I am trying to find a way to rearrange the clauses into collections of independent clauses. For this particular example, a desirable rearrangement would look like $\big((a \vee b) \wedge (\bar{c} \vee d)\big) \wedge \big((\bar{b} \vee c) \wedge (\bar{a} \vee d)\big)$ since each of the two groupings contain each literal only once. My aim is to separate out the clauses in this way so that there are as a few groupings as possible. The example began with 4 groupings of 1 clause, the rearrangement has 2 groupings of 2 clauses.
A lower bound for the number of groupings is the number of times a literal appears. In this example, each literal appears twice so the number of groupings is at least 2.

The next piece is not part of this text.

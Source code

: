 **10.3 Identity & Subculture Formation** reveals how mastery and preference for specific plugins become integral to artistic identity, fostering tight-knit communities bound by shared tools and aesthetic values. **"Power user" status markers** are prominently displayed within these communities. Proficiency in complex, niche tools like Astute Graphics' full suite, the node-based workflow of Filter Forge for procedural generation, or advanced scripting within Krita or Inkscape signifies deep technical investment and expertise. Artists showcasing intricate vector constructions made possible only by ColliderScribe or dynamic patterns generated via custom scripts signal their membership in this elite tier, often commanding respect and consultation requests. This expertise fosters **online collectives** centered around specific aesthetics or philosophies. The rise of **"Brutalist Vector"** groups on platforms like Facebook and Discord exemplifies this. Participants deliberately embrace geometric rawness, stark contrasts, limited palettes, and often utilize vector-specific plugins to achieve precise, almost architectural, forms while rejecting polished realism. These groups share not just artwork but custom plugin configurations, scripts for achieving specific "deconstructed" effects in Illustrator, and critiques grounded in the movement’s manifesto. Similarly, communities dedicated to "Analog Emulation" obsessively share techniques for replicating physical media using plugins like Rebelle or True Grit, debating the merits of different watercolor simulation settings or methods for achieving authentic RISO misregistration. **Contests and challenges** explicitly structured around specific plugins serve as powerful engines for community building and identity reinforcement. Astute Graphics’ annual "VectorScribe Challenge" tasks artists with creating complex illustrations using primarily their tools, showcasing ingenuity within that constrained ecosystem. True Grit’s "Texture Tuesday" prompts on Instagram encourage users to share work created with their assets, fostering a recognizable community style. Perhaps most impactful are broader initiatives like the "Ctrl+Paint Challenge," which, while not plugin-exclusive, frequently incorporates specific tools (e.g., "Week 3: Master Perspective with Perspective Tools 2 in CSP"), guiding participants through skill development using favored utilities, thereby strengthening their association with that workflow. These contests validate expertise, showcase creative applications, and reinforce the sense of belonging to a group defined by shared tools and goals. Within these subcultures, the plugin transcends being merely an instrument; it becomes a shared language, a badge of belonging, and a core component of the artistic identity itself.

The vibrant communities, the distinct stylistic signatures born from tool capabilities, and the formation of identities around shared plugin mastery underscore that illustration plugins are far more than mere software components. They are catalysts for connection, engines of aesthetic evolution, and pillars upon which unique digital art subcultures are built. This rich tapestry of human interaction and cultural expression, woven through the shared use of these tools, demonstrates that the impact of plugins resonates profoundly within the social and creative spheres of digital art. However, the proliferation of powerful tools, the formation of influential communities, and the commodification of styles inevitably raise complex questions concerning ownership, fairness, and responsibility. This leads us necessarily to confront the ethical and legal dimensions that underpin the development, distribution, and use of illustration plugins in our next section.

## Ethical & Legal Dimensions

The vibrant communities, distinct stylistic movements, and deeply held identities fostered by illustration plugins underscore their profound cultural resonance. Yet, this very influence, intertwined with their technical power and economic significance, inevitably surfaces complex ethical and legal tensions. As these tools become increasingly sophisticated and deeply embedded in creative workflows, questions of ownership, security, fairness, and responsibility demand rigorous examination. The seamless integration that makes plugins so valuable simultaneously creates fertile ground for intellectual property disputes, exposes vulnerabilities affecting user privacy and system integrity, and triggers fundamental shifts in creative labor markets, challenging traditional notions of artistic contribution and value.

My first thought was to represent each clause as a vertex of a graph and draw an edge between each pair of clauses that could be paired together. I would then search for the largest clique, then the next largest and so on. But this appears to be an NP-complete problem.
I am trying to find polynomial-time tools to perform this rearrangement.
Any help or direction is appreciated.
Your problem is pretty "inherently" NP-Complete. You are trying to solve a graph coloring problem.
As you described, imagine your graph with clauses as vertices, and clauses that share variables have an edge. Suppose you have a solution with m groupings. Then take m colors, and color each vertex with the number based on which grouping that vertex is in. It will give you an m-coloring of the graph.
Asking if your problem can be solved in m groupings is equivalent to asking if there is an m coloring of the graph. Finding minimal colorings of graphs is NP-Complete.
Technically, this doesn't prove that your problem is NP-Complete, because not every graph will arise from a #2SAT problem. (The graphs you are getting are precisely the set of induced subgraphs of a "grid graph", that is, the conormal product of complete graphs.) But it is very strong evidence that your problem is NP-Complete.
For a solution to your problem, I would download some graph coloring software. Think carefully about whether you need the true optimum or just a decent approximation.